[Start of Attachment]

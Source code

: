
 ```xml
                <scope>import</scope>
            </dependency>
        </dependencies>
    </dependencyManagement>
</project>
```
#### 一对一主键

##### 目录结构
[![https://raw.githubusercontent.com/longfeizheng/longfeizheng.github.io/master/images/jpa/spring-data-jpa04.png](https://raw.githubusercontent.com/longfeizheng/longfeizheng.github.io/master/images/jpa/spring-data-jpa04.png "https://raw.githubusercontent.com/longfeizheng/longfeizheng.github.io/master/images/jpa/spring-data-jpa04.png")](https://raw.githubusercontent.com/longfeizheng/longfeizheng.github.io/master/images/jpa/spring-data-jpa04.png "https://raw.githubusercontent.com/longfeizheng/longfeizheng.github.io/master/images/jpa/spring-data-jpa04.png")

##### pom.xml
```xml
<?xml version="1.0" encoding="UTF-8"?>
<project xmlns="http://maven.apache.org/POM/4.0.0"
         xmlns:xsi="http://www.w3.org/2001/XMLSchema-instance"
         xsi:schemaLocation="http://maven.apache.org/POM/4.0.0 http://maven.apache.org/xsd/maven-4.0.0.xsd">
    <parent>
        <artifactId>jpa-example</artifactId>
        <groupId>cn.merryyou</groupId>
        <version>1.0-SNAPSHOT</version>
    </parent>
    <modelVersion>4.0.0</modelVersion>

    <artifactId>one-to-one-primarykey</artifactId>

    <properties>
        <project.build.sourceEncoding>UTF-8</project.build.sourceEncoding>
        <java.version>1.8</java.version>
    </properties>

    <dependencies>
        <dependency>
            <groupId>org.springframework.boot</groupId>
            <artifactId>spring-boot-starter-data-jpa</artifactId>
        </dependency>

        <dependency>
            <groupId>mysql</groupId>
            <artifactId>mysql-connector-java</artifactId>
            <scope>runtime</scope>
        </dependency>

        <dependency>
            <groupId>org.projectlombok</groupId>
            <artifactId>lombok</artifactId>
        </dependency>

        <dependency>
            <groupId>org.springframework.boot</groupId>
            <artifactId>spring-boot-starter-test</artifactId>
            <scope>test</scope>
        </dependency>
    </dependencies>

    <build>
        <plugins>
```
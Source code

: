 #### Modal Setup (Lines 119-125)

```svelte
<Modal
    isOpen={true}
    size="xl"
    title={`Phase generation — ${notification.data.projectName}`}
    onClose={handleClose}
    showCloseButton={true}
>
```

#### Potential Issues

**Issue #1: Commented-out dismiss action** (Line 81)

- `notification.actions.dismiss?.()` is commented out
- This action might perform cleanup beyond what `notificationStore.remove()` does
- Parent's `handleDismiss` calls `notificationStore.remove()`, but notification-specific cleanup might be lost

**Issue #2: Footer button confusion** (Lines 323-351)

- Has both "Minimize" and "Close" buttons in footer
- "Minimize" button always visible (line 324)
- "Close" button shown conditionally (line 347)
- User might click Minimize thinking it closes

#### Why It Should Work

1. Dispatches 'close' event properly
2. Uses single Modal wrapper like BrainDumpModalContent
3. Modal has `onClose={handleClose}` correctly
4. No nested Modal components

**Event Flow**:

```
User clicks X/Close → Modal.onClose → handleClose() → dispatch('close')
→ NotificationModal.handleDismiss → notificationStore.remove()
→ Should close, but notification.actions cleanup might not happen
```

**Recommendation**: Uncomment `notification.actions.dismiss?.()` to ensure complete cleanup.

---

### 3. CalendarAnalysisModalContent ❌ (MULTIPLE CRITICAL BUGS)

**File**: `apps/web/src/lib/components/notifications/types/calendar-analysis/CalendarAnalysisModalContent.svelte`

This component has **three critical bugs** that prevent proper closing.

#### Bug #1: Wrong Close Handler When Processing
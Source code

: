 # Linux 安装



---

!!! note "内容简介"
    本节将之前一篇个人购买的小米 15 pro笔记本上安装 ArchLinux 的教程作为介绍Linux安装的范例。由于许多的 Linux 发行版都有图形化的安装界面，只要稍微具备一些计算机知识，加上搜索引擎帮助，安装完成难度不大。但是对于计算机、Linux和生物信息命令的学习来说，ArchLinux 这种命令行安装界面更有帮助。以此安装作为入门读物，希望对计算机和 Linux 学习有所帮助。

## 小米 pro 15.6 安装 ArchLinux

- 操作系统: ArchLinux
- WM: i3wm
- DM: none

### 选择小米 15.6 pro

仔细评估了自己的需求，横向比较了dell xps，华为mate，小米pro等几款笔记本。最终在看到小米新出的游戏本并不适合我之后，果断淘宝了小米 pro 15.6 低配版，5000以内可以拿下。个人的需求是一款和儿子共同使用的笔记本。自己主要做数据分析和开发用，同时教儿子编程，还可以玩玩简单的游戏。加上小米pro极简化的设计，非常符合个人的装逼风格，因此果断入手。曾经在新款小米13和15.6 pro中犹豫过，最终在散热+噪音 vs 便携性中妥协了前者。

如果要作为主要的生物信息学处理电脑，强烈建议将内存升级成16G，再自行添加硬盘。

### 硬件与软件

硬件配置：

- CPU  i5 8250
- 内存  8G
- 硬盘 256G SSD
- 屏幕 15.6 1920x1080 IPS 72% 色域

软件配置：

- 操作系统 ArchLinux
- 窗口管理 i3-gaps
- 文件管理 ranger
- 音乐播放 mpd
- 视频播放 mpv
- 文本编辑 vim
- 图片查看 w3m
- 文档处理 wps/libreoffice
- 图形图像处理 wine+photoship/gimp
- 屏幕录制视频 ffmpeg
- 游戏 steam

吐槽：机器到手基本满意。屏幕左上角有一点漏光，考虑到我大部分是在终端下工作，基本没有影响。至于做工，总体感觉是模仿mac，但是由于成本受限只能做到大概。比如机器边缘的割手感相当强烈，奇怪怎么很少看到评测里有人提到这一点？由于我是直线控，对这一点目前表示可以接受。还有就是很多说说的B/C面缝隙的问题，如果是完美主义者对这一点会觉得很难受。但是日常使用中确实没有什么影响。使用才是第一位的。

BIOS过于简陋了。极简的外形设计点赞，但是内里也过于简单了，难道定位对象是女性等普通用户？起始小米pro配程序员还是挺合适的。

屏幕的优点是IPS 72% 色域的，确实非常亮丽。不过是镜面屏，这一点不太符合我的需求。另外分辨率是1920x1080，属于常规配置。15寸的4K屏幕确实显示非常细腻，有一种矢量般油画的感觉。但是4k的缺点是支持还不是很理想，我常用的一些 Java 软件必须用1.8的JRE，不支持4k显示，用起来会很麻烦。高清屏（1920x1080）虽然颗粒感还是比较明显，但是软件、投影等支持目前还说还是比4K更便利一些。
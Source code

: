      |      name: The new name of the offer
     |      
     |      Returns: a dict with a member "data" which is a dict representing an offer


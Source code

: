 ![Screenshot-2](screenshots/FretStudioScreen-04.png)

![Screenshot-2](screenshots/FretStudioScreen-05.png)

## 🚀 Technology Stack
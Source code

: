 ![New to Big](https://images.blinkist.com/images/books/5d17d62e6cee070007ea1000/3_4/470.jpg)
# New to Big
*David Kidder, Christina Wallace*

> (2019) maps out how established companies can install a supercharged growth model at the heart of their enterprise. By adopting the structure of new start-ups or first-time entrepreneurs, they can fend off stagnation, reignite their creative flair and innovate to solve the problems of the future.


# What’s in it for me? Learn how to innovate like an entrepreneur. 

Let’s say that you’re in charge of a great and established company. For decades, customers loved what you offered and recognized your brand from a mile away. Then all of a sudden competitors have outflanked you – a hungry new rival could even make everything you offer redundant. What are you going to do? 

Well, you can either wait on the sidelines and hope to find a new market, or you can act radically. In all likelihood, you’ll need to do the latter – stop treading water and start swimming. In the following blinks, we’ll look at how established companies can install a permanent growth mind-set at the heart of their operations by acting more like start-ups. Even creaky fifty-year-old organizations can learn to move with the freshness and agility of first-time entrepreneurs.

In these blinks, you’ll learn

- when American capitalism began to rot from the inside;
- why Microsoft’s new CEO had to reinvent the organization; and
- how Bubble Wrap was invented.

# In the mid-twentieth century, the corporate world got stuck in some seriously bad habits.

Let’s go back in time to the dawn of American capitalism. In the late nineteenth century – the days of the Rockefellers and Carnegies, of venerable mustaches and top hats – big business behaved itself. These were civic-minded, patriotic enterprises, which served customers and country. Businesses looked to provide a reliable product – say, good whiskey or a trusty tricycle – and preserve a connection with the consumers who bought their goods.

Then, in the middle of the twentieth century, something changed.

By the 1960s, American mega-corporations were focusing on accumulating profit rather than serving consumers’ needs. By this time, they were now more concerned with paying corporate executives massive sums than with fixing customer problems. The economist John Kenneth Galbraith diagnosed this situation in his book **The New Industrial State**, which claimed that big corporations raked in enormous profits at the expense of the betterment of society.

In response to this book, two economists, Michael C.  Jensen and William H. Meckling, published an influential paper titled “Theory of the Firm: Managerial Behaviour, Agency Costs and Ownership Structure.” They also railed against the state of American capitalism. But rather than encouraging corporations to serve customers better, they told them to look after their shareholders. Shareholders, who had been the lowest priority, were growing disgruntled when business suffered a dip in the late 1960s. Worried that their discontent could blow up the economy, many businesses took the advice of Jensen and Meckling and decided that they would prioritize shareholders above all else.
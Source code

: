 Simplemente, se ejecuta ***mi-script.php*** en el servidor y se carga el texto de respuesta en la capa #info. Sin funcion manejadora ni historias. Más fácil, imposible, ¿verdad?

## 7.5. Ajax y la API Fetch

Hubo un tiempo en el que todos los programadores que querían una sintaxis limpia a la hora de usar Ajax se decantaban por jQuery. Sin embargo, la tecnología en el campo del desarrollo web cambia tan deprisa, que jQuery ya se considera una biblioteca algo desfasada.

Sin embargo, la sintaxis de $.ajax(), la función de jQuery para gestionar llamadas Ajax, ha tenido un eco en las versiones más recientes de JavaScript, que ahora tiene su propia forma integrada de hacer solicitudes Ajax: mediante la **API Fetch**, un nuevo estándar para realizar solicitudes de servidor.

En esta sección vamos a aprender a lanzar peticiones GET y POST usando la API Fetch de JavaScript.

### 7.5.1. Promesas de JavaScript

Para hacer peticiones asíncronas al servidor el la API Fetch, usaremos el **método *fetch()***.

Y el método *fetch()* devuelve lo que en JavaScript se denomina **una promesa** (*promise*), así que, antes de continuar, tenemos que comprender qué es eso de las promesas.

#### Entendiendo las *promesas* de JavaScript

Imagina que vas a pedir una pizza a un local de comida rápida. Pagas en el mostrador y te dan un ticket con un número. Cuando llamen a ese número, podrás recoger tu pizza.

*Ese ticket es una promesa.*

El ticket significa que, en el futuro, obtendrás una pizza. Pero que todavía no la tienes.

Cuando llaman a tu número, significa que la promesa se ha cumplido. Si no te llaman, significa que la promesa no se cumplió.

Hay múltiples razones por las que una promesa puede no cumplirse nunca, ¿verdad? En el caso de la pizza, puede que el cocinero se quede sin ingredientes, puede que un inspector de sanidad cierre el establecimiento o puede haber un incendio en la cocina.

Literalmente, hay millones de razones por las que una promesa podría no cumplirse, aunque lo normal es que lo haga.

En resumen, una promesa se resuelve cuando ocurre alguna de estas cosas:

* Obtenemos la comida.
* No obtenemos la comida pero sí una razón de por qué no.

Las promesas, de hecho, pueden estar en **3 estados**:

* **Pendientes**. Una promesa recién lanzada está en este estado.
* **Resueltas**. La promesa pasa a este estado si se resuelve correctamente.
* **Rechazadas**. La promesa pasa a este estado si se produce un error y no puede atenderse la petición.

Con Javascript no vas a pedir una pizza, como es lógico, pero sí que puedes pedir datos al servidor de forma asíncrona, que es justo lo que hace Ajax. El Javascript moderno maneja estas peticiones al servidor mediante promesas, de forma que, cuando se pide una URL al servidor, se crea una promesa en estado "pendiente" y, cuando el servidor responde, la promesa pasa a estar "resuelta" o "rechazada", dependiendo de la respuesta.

[End of Attachment]

- Required action: Each line in the listing above from the one containing "4. No nested Modal components" through the one containing "### 3. CalendarAnalysisModalContent" should be repeated exactly, and no other line.

- Response below:
4. No nested Modal components

**Event Flow**:

```
User clicks X/Close → Modal.onClose → handleClose() → dispatch('close')
→ NotificationModal.handleDismiss → notificationStore.remove()
→ Should close, but notification.actions cleanup might not happen
```

**Recommendation**: Uncomment `notification.actions.dismiss?.()` to ensure complete cleanup.

---

### 3. CalendarAnalysisModalContent ❌ (MULTIPLE CRITICAL BUGS)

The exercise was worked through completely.